Exercise goal
Print exactly the lines below between the line holding "understanding your data" and the line holding "spread. Measures of", inclusive, and nothing more.

Records from a dataset
▼

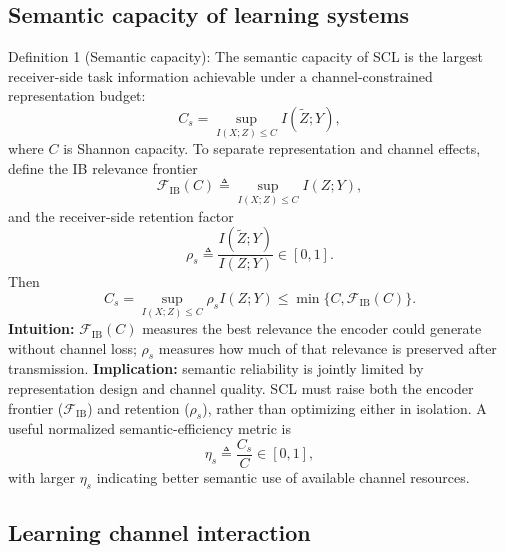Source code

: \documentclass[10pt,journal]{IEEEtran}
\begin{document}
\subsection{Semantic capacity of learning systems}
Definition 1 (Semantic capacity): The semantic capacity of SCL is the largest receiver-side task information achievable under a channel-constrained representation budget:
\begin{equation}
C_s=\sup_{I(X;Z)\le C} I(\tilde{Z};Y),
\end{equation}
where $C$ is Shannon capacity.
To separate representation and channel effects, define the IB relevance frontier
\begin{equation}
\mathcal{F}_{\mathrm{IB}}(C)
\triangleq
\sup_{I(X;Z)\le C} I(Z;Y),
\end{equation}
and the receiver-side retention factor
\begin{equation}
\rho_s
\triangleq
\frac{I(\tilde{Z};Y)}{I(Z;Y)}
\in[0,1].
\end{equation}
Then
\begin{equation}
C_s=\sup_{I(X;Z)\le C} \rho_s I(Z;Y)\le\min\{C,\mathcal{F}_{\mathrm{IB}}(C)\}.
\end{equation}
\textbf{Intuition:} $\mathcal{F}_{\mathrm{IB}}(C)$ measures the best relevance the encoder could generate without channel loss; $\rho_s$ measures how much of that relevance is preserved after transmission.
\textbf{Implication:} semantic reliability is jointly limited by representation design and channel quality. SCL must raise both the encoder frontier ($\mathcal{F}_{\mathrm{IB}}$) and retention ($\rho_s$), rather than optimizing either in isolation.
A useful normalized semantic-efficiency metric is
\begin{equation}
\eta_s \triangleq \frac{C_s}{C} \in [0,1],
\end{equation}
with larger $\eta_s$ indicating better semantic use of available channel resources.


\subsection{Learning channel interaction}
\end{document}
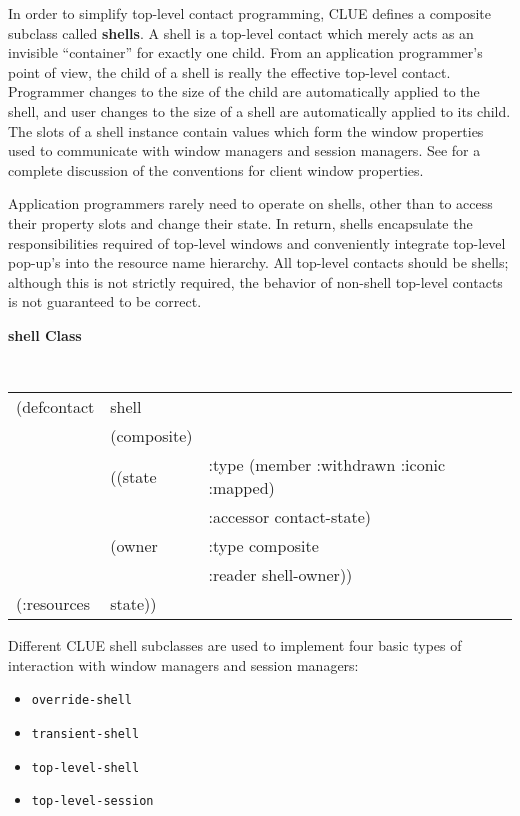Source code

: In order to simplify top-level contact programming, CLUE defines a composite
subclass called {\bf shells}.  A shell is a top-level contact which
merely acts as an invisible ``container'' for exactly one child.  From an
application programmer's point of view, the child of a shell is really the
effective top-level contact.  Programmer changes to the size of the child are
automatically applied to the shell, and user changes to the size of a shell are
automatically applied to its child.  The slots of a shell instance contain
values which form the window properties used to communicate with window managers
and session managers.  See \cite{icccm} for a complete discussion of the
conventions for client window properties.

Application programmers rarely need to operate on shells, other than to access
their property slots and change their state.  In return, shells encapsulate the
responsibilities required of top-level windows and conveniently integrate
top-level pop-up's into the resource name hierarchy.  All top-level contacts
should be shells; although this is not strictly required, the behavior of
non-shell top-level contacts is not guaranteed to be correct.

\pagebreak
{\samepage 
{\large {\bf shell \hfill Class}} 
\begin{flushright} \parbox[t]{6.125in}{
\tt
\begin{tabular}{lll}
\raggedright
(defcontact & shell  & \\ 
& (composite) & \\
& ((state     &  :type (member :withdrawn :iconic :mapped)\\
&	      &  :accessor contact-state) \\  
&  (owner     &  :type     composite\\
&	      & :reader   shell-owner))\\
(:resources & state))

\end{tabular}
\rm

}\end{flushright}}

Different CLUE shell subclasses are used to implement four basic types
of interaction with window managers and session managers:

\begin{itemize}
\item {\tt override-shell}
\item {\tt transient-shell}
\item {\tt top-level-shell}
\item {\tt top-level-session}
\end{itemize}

▲
▼

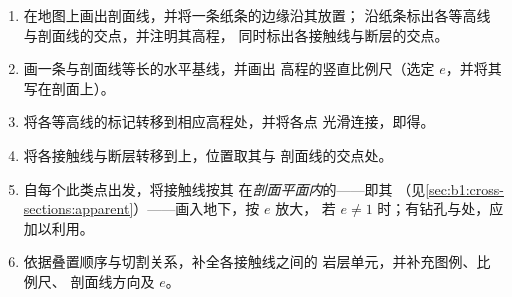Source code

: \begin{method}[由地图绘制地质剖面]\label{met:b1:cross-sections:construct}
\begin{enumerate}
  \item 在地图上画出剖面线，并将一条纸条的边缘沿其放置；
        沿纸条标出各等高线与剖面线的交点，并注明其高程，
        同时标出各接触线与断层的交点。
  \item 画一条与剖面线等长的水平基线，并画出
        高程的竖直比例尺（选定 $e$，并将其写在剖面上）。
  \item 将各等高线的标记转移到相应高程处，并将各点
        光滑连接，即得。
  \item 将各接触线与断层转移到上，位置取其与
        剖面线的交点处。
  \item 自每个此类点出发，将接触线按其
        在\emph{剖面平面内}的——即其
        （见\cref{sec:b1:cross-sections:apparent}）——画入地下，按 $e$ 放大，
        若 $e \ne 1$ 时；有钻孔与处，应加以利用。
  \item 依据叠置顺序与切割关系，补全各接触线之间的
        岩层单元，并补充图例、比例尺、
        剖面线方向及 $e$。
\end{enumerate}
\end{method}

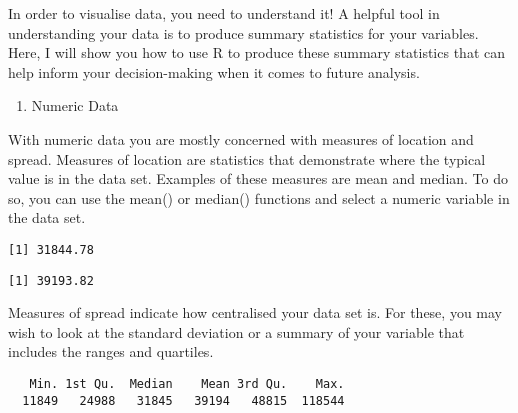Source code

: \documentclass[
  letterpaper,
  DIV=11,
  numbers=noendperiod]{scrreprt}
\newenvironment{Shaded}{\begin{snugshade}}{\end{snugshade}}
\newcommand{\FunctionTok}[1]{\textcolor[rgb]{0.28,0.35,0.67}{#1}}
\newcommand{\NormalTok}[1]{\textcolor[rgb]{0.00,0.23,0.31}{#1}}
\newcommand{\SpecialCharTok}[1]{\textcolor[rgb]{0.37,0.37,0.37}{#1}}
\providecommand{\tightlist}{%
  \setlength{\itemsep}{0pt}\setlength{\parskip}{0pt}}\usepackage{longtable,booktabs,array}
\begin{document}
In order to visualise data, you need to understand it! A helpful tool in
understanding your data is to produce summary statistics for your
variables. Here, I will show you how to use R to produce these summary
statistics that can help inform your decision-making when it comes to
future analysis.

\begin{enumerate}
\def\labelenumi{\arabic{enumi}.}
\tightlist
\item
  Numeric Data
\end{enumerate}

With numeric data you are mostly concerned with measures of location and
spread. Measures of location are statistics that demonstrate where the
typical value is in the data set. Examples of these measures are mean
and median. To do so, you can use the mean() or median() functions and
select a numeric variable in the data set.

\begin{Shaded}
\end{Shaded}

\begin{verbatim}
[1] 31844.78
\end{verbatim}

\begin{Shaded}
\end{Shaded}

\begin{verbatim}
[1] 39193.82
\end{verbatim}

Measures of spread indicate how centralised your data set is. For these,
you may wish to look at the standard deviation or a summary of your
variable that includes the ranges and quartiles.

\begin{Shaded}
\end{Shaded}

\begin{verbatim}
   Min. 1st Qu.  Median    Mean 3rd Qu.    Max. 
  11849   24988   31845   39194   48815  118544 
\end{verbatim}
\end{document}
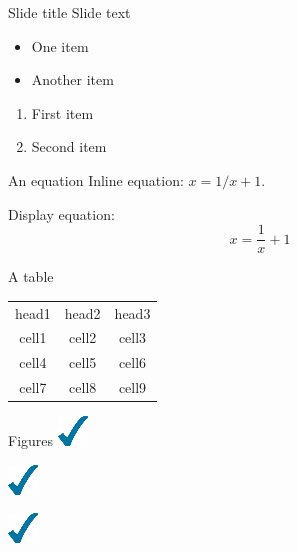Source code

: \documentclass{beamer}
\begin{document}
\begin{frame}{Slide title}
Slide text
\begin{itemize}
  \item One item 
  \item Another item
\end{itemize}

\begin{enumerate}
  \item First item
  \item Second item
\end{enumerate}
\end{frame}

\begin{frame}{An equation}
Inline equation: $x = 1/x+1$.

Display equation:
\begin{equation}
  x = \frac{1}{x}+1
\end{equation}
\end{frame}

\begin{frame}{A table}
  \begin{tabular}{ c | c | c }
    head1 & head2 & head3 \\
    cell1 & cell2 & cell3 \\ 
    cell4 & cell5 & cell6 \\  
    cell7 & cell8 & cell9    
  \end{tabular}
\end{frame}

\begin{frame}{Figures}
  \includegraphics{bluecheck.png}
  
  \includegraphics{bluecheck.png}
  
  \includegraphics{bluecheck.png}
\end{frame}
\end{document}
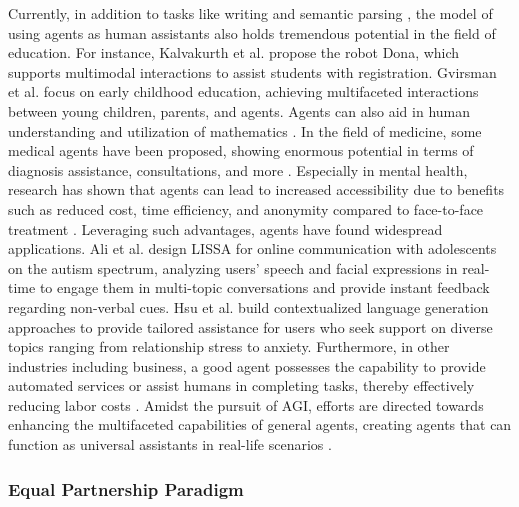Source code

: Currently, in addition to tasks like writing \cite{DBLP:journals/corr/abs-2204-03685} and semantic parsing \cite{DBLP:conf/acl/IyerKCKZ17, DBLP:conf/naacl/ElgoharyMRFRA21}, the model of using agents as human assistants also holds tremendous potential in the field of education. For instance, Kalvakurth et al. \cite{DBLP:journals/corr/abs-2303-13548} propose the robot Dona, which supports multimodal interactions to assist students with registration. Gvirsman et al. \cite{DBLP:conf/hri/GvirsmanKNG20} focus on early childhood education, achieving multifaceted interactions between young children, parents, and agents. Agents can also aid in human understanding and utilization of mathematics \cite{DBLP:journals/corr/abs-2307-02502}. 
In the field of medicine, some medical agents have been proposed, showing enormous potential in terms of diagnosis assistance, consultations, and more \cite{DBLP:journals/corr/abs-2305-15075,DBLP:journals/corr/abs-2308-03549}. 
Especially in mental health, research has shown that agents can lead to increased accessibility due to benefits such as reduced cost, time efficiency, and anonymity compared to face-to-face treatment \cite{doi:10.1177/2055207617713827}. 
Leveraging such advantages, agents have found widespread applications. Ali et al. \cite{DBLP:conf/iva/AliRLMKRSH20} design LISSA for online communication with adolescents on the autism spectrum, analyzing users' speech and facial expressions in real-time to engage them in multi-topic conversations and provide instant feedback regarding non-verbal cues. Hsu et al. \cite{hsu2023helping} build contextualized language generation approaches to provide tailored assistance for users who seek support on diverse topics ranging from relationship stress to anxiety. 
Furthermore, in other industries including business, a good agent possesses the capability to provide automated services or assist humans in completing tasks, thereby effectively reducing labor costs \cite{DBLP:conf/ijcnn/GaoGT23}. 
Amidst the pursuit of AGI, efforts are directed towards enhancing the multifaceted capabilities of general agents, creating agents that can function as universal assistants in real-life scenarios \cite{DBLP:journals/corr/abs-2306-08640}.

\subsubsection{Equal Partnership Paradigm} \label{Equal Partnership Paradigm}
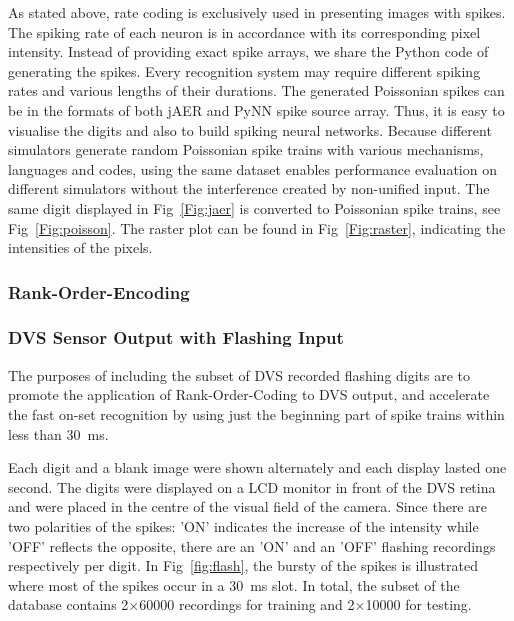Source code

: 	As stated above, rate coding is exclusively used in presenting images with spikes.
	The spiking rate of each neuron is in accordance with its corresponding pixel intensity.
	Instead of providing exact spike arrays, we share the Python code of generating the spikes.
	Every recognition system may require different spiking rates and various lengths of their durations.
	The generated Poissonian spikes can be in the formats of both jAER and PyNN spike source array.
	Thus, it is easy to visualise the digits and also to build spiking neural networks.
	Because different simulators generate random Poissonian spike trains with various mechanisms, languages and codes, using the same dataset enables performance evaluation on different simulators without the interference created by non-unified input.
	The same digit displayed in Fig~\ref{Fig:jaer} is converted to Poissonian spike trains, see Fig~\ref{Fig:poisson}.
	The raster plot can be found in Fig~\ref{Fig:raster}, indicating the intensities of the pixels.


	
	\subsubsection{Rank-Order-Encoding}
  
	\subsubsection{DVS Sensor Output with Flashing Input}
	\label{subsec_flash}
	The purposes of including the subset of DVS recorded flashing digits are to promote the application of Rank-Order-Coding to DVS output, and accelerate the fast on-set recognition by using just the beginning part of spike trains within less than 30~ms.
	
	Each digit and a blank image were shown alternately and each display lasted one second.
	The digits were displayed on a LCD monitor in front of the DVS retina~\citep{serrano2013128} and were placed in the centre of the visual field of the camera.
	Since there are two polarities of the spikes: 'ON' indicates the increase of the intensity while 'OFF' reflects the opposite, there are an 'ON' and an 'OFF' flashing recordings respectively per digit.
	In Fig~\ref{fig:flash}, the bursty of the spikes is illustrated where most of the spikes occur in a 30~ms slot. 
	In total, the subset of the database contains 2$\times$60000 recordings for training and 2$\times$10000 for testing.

▲

Completed exercise
understanding your data is to produce summary statistics for your
variables. Here, I will show you how to use R to produce these summary
statistics that can help inform your decision-making when it comes to
future analysis.

\begin{enumerate}
\def\labelenumi{\arabic{enumi}.}
\tightlist
\item
  Numeric Data
\end{enumerate}

With numeric data you are mostly concerned with measures of location and
spread. Measures of location are statistics that demonstrate where the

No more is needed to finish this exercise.